Exercise
Taking the data below, please print only the lines from the line holding "- 系统自动过滤已存在的团队成员" to the line holding "people on here.", inclusive, with pictures omitted.

--- Dataset records Enclosed Below ---

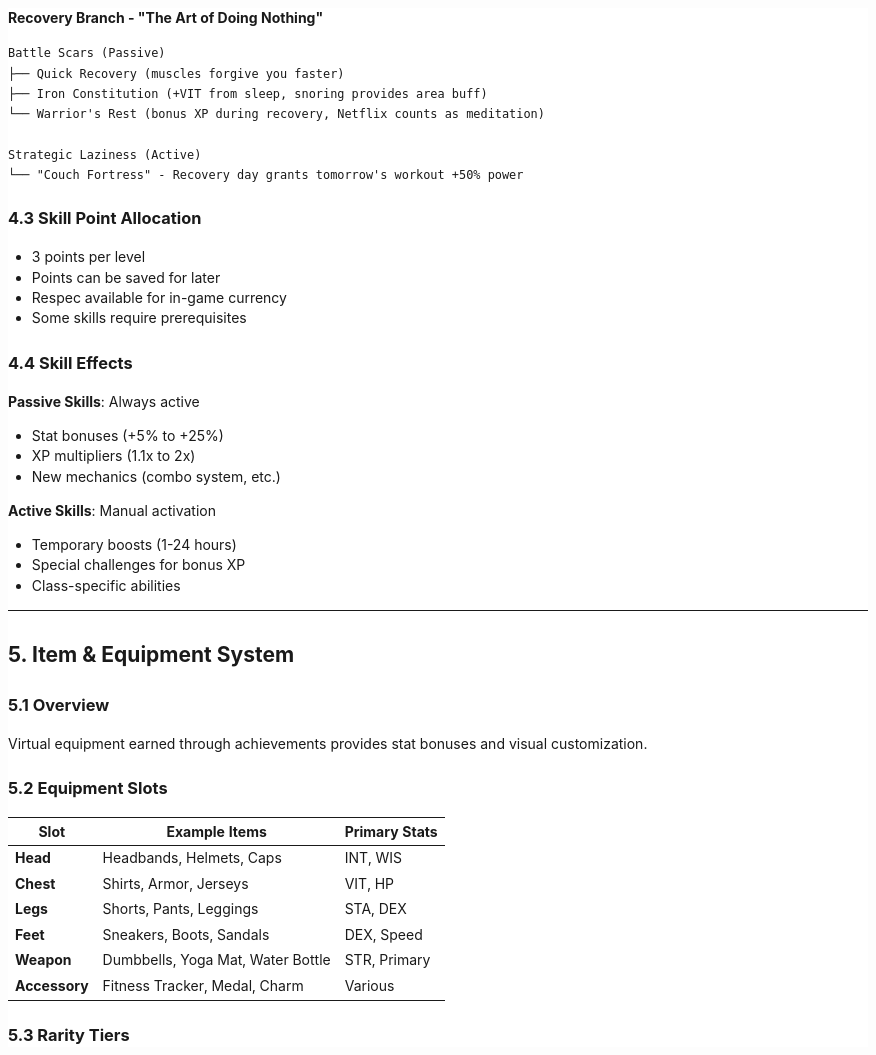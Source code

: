 **Recovery Branch - "The Art of Doing Nothing"**
```
Battle Scars (Passive)
├── Quick Recovery (muscles forgive you faster)
├── Iron Constitution (+VIT from sleep, snoring provides area buff)
└── Warrior's Rest (bonus XP during recovery, Netflix counts as meditation)

Strategic Laziness (Active)
└── "Couch Fortress" - Recovery day grants tomorrow's workout +50% power
```

### 4.3 Skill Point Allocation
- 3 points per level
- Points can be saved for later
- Respec available for in-game currency
- Some skills require prerequisites

### 4.4 Skill Effects

**Passive Skills**: Always active
- Stat bonuses (+5% to +25%)
- XP multipliers (1.1x to 2x)
- New mechanics (combo system, etc.)

**Active Skills**: Manual activation
- Temporary boosts (1-24 hours)
- Special challenges for bonus XP
- Class-specific abilities

---

## 5. Item & Equipment System

### 5.1 Overview
Virtual equipment earned through achievements provides stat bonuses and visual customization.

### 5.2 Equipment Slots

| Slot | Example Items | Primary Stats |
|------|--------------|---------------|
| **Head** | Headbands, Helmets, Caps | INT, WIS |
| **Chest** | Shirts, Armor, Jerseys | VIT, HP |
| **Legs** | Shorts, Pants, Leggings | STA, DEX |
| **Feet** | Sneakers, Boots, Sandals | DEX, Speed |
| **Weapon** | Dumbbells, Yoga Mat, Water Bottle | STR, Primary |
| **Accessory** | Fitness Tracker, Medal, Charm | Various |

### 5.3 Rarity Tiers
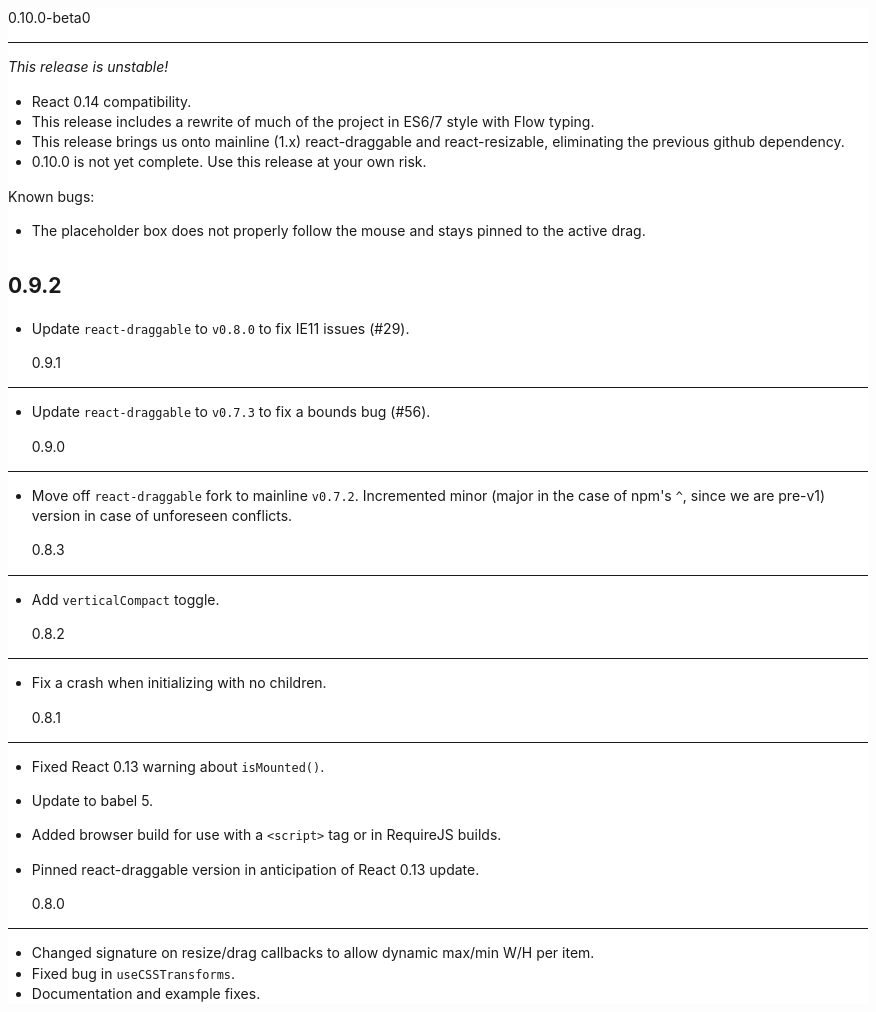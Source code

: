   0.10.0-beta0

---

_This release is unstable!_

- React 0.14 compatibility.
- This release includes a rewrite of much of the project in ES6/7 style with Flow typing.
- This release brings us onto mainline (1.x) react-draggable and react-resizable, eliminating
  the previous github dependency.
- 0.10.0 is not yet complete. Use this release at your own risk.

Known bugs:

- The placeholder box does not properly follow the mouse and stays pinned to the active drag.

## 0.9.2

- Update `react-draggable` to `v0.8.0` to fix IE11 issues (#29).

  0.9.1

---

- Update `react-draggable` to `v0.7.3` to fix a bounds bug (#56).

  0.9.0

---

- Move off `react-draggable` fork to mainline `v0.7.2`. Incremented minor (major in the case of
  npm's `^`, since we are pre-v1) version in case of unforeseen conflicts.

  0.8.3

---

- Add `verticalCompact` toggle.

  0.8.2

---

- Fix a crash when initializing with no children.

  0.8.1

---

- Fixed React 0.13 warning about `isMounted()`.
- Update to babel 5.
- Added browser build for use with a `<script>` tag or in RequireJS builds.
- Pinned react-draggable version in anticipation of React 0.13 update.

  0.8.0

---

- Changed signature on resize/drag callbacks to allow dynamic max/min W/H per item.
- Fixed bug in `useCSSTransforms`.
- Documentation and example fixes.
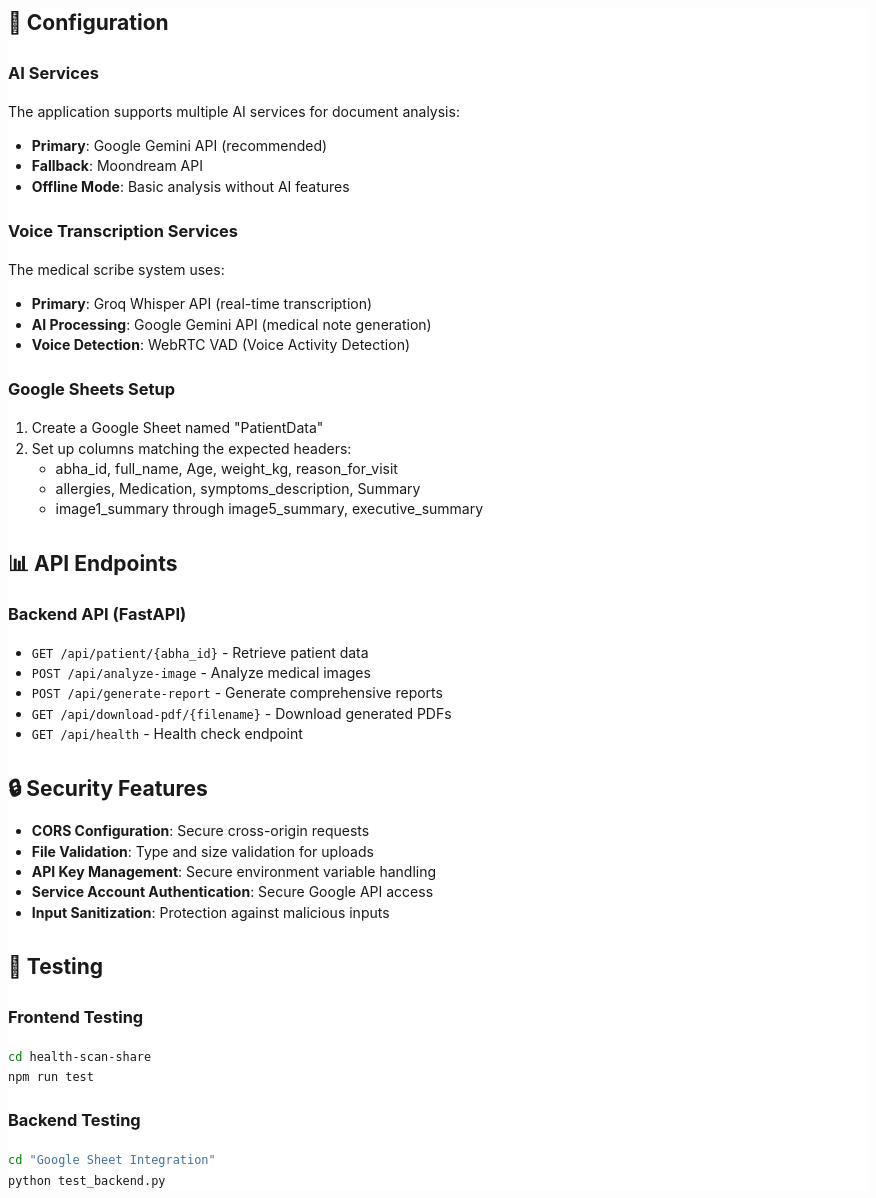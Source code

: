 ## 🔧 Configuration

### AI Services
The application supports multiple AI services for document analysis:

- **Primary**: Google Gemini API (recommended)
- **Fallback**: Moondream API
- **Offline Mode**: Basic analysis without AI features

### Voice Transcription Services
The medical scribe system uses:

- **Primary**: Groq Whisper API (real-time transcription)
- **AI Processing**: Google Gemini API (medical note generation)
- **Voice Detection**: WebRTC VAD (Voice Activity Detection)

### Google Sheets Setup
1. Create a Google Sheet named "PatientData"
2. Set up columns matching the expected headers:
   - abha_id, full_name, Age, weight_kg, reason_for_visit
   - allergies, Medication, symptoms_description, Summary
   - image1_summary through image5_summary, executive_summary

## 📊 API Endpoints

### Backend API (FastAPI)
- `GET /api/patient/{abha_id}` - Retrieve patient data
- `POST /api/analyze-image` - Analyze medical images
- `POST /api/generate-report` - Generate comprehensive reports
- `GET /api/download-pdf/{filename}` - Download generated PDFs
- `GET /api/health` - Health check endpoint

## 🔒 Security Features

- **CORS Configuration**: Secure cross-origin requests
- **File Validation**: Type and size validation for uploads
- **API Key Management**: Secure environment variable handling
- **Service Account Authentication**: Secure Google API access
- **Input Sanitization**: Protection against malicious inputs

## 🧪 Testing

### Frontend Testing
```bash
cd health-scan-share
npm run test
```

### Backend Testing
```bash
cd "Google Sheet Integration"
python test_backend.py
```
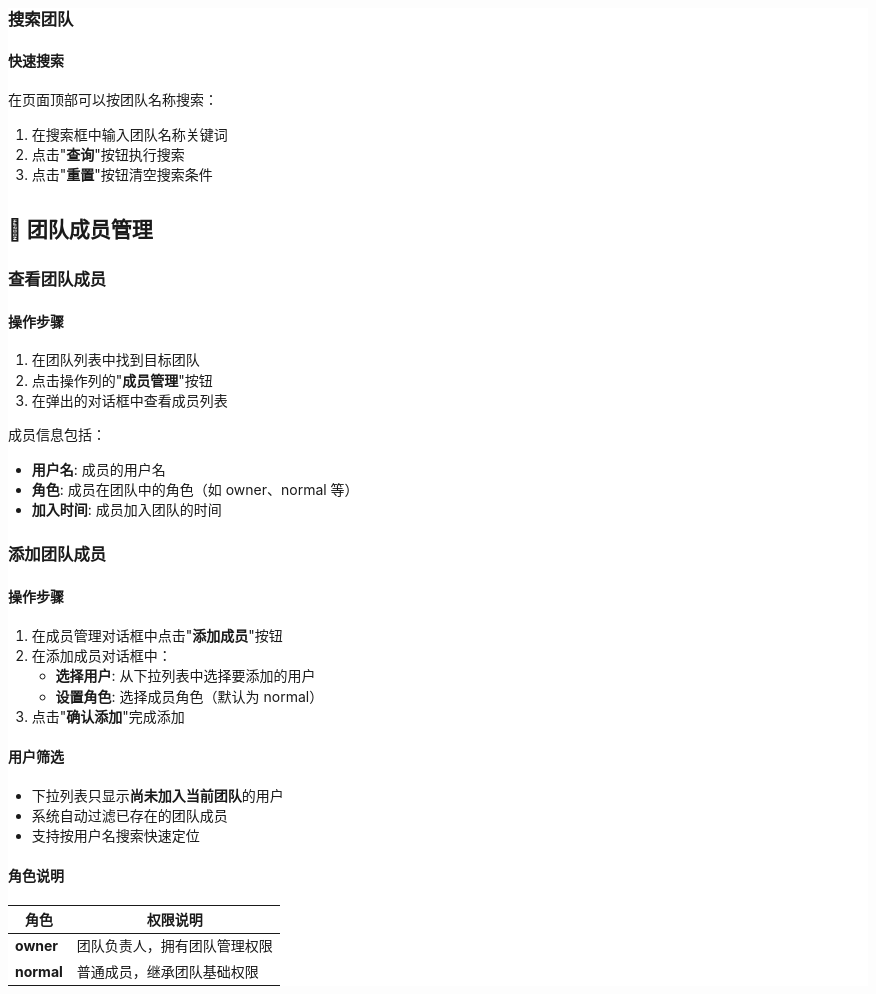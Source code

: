 

### 搜索团队

#### 快速搜索

在页面顶部可以按团队名称搜索：

1. 在搜索框中输入团队名称关键词
2. 点击"**查询**"按钮执行搜索
3. 点击"**重置**"按钮清空搜索条件



## 👥 团队成员管理

### 查看团队成员

#### 操作步骤

1. 在团队列表中找到目标团队
2. 点击操作列的"**成员管理**"按钮
3. 在弹出的对话框中查看成员列表

成员信息包括：
- **用户名**: 成员的用户名
- **角色**: 成员在团队中的角色（如 owner、normal 等）
- **加入时间**: 成员加入团队的时间



### 添加团队成员

#### 操作步骤

1. 在成员管理对话框中点击"**添加成员**"按钮
2. 在添加成员对话框中：
   - **选择用户**: 从下拉列表中选择要添加的用户
   - **设置角色**: 选择成员角色（默认为 normal）
3. 点击"**确认添加**"完成添加



#### 用户筛选

- 下拉列表只显示**尚未加入当前团队**的用户
- 系统自动过滤已存在的团队成员
- 支持按用户名搜索快速定位

#### 角色说明

| 角色 | 权限说明 |
|------|---------|
| **owner** | 团队负责人，拥有团队管理权限 |
| **normal** | 普通成员，继承团队基础权限 |
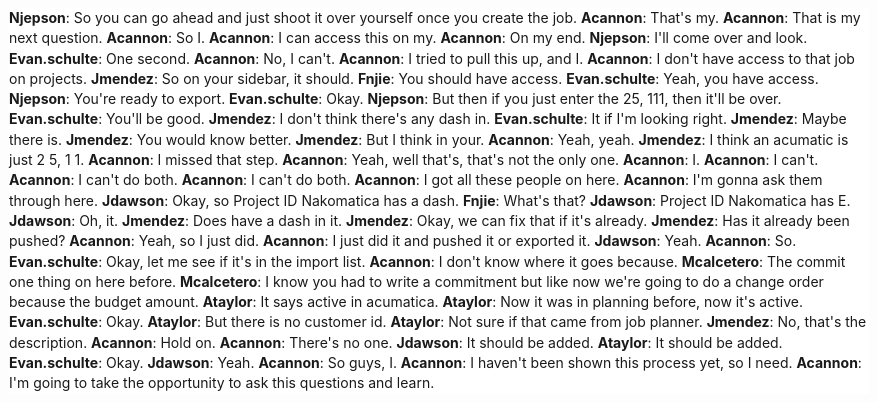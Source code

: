 **Njepson**: So you can go ahead and just shoot it over yourself once you create the job.
**Acannon**: That's my.
**Acannon**: That is my next question.
**Acannon**: So I.
**Acannon**: I can access this on my.
**Acannon**: On my end.
**Njepson**: I'll come over and look.
**Evan.schulte**: One second.
**Acannon**: No, I can't.
**Acannon**: I tried to pull this up, and I.
**Acannon**: I don't have access to that job on projects.
**Jmendez**: So on your sidebar, it should.
**Fnjie**: You should have access.
**Evan.schulte**: Yeah, you have access.
**Njepson**: You're ready to export.
**Evan.schulte**: Okay.
**Njepson**: But then if you just enter the 25, 111, then it'll be over.
**Evan.schulte**: You'll be good.
**Jmendez**: I don't think there's any dash in.
**Evan.schulte**: It if I'm looking right.
**Jmendez**: Maybe there is.
**Jmendez**: You would know better.
**Jmendez**: But I think in your.
**Acannon**: Yeah, yeah.
**Jmendez**: I think an acumatic is just 2 5, 1 1.
**Acannon**: I missed that step.
**Acannon**: Yeah, well that's, that's not the only one.
**Acannon**: I.
**Acannon**: I can't.
**Acannon**: I can't do both.
**Acannon**: I can't do both.
**Acannon**: I got all these people on here.
**Acannon**: I'm gonna ask them through here.
**Jdawson**: Okay, so Project ID Nakomatica has a dash.
**Fnjie**: What's that?
**Jdawson**: Project ID Nakomatica has E.
**Jdawson**: Oh, it.
**Jmendez**: Does have a dash in it.
**Jmendez**: Okay, we can fix that if it's already.
**Jmendez**: Has it already been pushed?
**Acannon**: Yeah, so I just did.
**Acannon**: I just did it and pushed it or exported it.
**Jdawson**: Yeah.
**Acannon**: So.
**Evan.schulte**: Okay, let me see if it's in the import list.
**Acannon**: I don't know where it goes because.
**Mcalcetero**: The commit one thing on here before.
**Mcalcetero**: I know you had to write a commitment but like now we're going to do a change order because the budget amount.
**Ataylor**: It says active in acumatica.
**Ataylor**: Now it was in planning before, now it's active.
**Evan.schulte**: Okay.
**Ataylor**: But there is no customer id.
**Ataylor**: Not sure if that came from job planner.
**Jmendez**: No, that's the description.
**Acannon**: Hold on.
**Acannon**: There's no one.
**Jdawson**: It should be added.
**Ataylor**: It should be added.
**Evan.schulte**: Okay.
**Jdawson**: Yeah.
**Acannon**: So guys, I.
**Acannon**: I haven't been shown this process yet, so I need.
**Acannon**: I'm going to take the opportunity to ask this questions and learn.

--- End of Enclosed Dataset records ---

Response area
- 系统自动过滤已存在的团队成员
- 支持按用户名搜索快速定位

#### 角色说明

| 角色 | 权限说明 |
|------|---------|
| **owner** | 团队负责人，拥有团队管理权限 |
| **normal** | 普通成员，继承团队基础权限 |
Source code

: **Njepson**: So you can go ahead and just shoot it over yourself once you create the job.
**Acannon**: That's my.
**Acannon**: That is my next question.
**Acannon**: So I.
**Acannon**: I can access this on my.
**Acannon**: On my end.
**Njepson**: I'll come over and look.
**Evan.schulte**: One second.
**Acannon**: No, I can't.
**Acannon**: I tried to pull this up, and I.
**Acannon**: I don't have access to that job on projects.
**Jmendez**: So on your sidebar, it should.
**Fnjie**: You should have access.
**Evan.schulte**: Yeah, you have access.
**Njepson**: You're ready to export.
**Evan.schulte**: Okay.
**Njepson**: But then if you just enter the 25, 111, then it'll be over.
**Evan.schulte**: You'll be good.
**Jmendez**: I don't think there's any dash in.
**Evan.schulte**: It if I'm looking right.
**Jmendez**: Maybe there is.
**Jmendez**: You would know better.
**Jmendez**: But I think in your.
**Acannon**: Yeah, yeah.
**Jmendez**: I think an acumatic is just 2 5, 1 1.
**Acannon**: I missed that step.
**Acannon**: Yeah, well that's, that's not the only one.
**Acannon**: I.
**Acannon**: I can't.
**Acannon**: I can't do both.
**Acannon**: I can't do both.
**Acannon**: I got all these people on here.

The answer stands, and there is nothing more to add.